#### EXERCISE DESCRIPTION:
Among the entries below, one line contains "- **Ambiente**: Dentro de" and another contains "O Controle de". Transcribe those two lines and every line between them, exactly.

#### DATA SHOWN:
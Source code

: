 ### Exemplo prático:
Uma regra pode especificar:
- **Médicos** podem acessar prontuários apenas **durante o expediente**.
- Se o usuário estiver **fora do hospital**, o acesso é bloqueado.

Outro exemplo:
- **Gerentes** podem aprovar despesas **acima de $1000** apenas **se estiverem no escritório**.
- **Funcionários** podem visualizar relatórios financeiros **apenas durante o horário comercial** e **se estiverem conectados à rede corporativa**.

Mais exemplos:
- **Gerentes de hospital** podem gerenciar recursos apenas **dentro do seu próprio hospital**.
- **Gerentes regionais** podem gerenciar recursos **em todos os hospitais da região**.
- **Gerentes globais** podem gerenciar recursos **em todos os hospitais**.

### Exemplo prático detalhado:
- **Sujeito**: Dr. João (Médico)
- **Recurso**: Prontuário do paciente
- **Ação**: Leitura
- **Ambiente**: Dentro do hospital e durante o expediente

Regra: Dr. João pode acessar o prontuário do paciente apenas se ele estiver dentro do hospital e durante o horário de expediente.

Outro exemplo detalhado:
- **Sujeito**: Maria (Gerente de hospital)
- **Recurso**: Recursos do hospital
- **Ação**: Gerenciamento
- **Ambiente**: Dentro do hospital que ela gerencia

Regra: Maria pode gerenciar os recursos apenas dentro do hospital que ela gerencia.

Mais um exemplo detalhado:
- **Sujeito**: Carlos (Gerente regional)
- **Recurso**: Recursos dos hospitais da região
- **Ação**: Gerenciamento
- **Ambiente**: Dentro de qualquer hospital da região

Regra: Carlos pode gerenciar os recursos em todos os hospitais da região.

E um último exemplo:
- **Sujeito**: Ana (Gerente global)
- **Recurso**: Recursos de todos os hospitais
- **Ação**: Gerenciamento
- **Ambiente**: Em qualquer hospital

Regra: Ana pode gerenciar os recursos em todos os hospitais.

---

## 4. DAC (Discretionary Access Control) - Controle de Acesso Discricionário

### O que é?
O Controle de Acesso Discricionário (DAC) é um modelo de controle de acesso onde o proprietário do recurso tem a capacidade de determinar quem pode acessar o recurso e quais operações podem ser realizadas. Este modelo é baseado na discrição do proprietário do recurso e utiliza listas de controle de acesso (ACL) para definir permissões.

==

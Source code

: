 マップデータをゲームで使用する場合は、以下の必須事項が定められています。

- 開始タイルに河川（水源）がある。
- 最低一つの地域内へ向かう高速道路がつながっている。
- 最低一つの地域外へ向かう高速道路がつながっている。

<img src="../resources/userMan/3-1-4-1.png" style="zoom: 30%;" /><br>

---

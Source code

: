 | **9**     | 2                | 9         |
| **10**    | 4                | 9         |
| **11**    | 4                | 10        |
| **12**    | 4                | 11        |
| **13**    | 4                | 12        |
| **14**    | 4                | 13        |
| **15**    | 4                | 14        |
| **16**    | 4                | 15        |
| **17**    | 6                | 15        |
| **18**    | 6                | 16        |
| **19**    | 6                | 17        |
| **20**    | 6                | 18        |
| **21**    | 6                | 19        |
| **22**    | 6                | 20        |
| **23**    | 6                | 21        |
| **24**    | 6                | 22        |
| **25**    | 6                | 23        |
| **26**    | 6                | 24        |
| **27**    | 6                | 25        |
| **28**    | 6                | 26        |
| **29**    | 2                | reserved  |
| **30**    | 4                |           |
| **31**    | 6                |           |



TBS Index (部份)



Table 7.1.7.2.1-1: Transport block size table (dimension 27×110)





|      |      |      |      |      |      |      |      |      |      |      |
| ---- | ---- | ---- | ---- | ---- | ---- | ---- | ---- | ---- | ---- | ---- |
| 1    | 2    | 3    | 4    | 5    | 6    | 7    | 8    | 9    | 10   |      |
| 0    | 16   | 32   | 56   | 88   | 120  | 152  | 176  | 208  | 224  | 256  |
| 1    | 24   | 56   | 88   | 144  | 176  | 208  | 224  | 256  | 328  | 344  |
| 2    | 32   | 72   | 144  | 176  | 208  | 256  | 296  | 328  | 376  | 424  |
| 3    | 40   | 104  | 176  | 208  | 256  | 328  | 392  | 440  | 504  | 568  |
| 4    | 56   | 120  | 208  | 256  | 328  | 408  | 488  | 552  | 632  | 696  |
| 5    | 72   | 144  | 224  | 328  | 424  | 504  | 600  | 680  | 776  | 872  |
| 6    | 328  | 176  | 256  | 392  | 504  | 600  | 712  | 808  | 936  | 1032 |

#### TASK ANSWER:
- **Ambiente**: Dentro de qualquer hospital da região

Regra: Carlos pode gerenciar os recursos em todos os hospitais da região.

E um último exemplo:
- **Sujeito**: Ana (Gerente global)
- **Recurso**: Recursos de todos os hospitais
- **Ação**: Gerenciamento
- **Ambiente**: Em qualquer hospital

Regra: Ana pode gerenciar os recursos em todos os hospitais.

---

## 4. DAC (Discretionary Access Control) - Controle de Acesso Discricionário

### O que é?
O Controle de Acesso Discricionário (DAC) é um modelo de controle de acesso onde o proprietário do recurso tem a capacidade de determinar quem pode acessar o recurso e quais operações podem ser realizadas. Este modelo é baseado na discrição do proprietário do recurso e utiliza listas de controle de acesso (ACL) para definir permissões.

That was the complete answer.